===== Data for analysis

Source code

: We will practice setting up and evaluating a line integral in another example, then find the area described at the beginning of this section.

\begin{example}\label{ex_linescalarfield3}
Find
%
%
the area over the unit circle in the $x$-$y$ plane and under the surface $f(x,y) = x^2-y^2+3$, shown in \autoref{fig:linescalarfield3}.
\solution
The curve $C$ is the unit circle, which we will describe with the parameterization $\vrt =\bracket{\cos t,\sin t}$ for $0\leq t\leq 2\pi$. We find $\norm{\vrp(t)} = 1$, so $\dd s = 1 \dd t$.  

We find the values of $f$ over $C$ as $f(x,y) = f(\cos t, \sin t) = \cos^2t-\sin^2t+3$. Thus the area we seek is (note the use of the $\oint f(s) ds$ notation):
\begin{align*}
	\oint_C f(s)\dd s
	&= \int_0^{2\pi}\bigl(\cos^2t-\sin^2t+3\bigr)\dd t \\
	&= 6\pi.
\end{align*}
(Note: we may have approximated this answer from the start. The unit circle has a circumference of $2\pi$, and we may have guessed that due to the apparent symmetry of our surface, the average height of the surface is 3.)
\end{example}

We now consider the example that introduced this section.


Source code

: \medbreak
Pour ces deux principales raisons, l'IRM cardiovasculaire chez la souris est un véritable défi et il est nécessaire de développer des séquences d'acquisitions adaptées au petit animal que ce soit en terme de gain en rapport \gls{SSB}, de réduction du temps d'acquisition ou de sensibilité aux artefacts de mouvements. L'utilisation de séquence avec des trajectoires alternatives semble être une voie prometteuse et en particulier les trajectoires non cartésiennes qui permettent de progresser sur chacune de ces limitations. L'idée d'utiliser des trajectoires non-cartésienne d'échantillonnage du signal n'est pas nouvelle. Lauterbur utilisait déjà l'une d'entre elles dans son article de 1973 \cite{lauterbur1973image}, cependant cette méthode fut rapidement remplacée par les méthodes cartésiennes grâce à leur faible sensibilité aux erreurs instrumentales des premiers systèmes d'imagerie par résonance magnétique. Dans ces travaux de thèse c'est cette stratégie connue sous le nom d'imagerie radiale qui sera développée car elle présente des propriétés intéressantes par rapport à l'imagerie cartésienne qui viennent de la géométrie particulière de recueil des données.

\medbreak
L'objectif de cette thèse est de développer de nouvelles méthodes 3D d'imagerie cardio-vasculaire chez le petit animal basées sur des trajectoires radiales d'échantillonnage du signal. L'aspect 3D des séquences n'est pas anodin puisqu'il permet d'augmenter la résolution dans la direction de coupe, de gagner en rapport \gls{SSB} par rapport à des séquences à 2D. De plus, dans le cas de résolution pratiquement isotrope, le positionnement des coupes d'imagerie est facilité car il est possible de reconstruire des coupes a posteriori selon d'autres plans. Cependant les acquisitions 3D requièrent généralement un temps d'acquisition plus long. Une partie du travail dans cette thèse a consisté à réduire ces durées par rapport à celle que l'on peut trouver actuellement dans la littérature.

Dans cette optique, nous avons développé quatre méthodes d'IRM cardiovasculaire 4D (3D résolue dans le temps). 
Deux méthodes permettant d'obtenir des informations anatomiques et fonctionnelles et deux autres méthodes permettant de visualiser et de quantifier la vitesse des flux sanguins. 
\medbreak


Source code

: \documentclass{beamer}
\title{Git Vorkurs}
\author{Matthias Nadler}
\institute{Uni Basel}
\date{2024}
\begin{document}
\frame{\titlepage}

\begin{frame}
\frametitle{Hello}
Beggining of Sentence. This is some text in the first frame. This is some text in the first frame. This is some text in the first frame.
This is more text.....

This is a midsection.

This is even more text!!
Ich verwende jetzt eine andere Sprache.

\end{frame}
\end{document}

==========
===== Data for analysis

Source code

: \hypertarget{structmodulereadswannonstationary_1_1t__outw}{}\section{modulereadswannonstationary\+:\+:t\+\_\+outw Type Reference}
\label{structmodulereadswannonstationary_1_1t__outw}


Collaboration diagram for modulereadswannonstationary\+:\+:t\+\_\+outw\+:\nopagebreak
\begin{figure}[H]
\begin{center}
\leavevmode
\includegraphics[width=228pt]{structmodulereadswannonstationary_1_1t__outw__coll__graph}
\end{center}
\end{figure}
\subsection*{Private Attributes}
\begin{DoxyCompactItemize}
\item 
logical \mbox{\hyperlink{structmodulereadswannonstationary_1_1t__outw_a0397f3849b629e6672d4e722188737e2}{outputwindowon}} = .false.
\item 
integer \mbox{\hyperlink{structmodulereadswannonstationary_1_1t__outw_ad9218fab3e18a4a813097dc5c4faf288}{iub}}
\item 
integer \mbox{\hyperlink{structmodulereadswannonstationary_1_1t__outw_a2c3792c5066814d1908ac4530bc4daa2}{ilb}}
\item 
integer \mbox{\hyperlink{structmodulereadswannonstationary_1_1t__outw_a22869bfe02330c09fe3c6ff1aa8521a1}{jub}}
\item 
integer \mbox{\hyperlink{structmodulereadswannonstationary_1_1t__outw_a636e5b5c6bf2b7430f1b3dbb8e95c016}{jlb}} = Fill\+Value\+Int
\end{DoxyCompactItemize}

==========

**Action item:**
Which lines above include the word "DoxyCompactItemize"? Show each one.

**Exercise output:**
\begin{DoxyCompactItemize}
\end{DoxyCompactItemize}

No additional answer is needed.